Aim of the exercise - Include in the output the line containing "in yo browser." and each subsequent line of the records, through the end, transcribed exactly. Add nothing else.

Pictures paired with source code:
+--

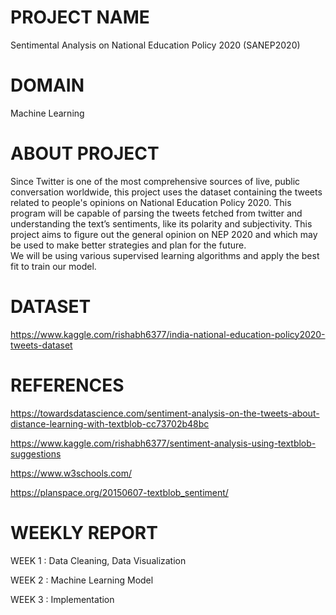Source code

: # PROJECT NAME
Sentimental Analysis on National Education Policy 2020 (SANEP2020)

# DOMAIN
Machine Learning

# ABOUT PROJECT
Since Twitter is one of the most comprehensive sources of live, public conversation worldwide, this project uses the dataset containing the tweets related to people's opinions on 
National Education Policy 2020. This program will be capable of parsing the tweets fetched from twitter and understanding the text’s sentiments, like its polarity and subjectivity.
This project aims to figure out the general opinion on NEP 2020 and which may be used to make better strategies and plan for the future.  
We will be using various supervised learning algorithms and apply the best fit to train our model.

# DATASET
https://www.kaggle.com/rishabh6377/india-national-education-policy2020-tweets-dataset

# REFERENCES
https://towardsdatascience.com/sentiment-analysis-on-the-tweets-about-distance-learning-with-textblob-cc73702b48bc

https://www.kaggle.com/rishabh6377/sentiment-analysis-using-textblob-suggestions

https://www.w3schools.com/

https://planspace.org/20150607-textblob_sentiment/

# WEEKLY REPORT
WEEK 1 : Data Cleaning,  Data Visualization

WEEK 2 : Machine Learning Model

WEEK 3 : Implementation 
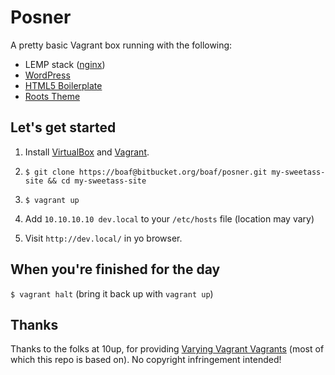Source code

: # Posner

A pretty basic Vagrant box running with the following:

* LEMP stack ([nginx](http://nginx.org/))
* [WordPress](http://wordpress.org/)
* [HTML5 Boilerplate](http://html5boilerplate.com/)
* [Roots Theme](http://www.rootstheme.com/)

## Let's get started

1. Install [VirtualBox](https://www.virtualbox.org/wiki/Downloads) and [Vagrant](http://downloads.vagrantup.com).

2. `$ git clone https://boaf@bitbucket.org/boaf/posner.git my-sweetass-site && cd my-sweetass-site`

3. `$ vagrant up`

4. Add `10.10.10.10 dev.local` to your `/etc/hosts` file (location may vary)

5. Visit `http://dev.local/` in yo browser.

## When you're finished for the day

`$ vagrant halt` (bring it back up with `vagrant up`)

## Thanks

Thanks to the folks at 10up, for providing [Varying Vagrant Vagrants](https://github.com/10up/varying-vagrant-vagrants) (most of which this repo is based on). No copyright infringement intended!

+--

Solution for this task -
5. Visit `http://dev.local/` in yo browser.

## When you're finished for the day

`$ vagrant halt` (bring it back up with `vagrant up`)

## Thanks

Thanks to the folks at 10up, for providing [Varying Vagrant Vagrants](https://github.com/10up/varying-vagrant-vagrants) (most of which this repo is based on). No copyright infringement intended!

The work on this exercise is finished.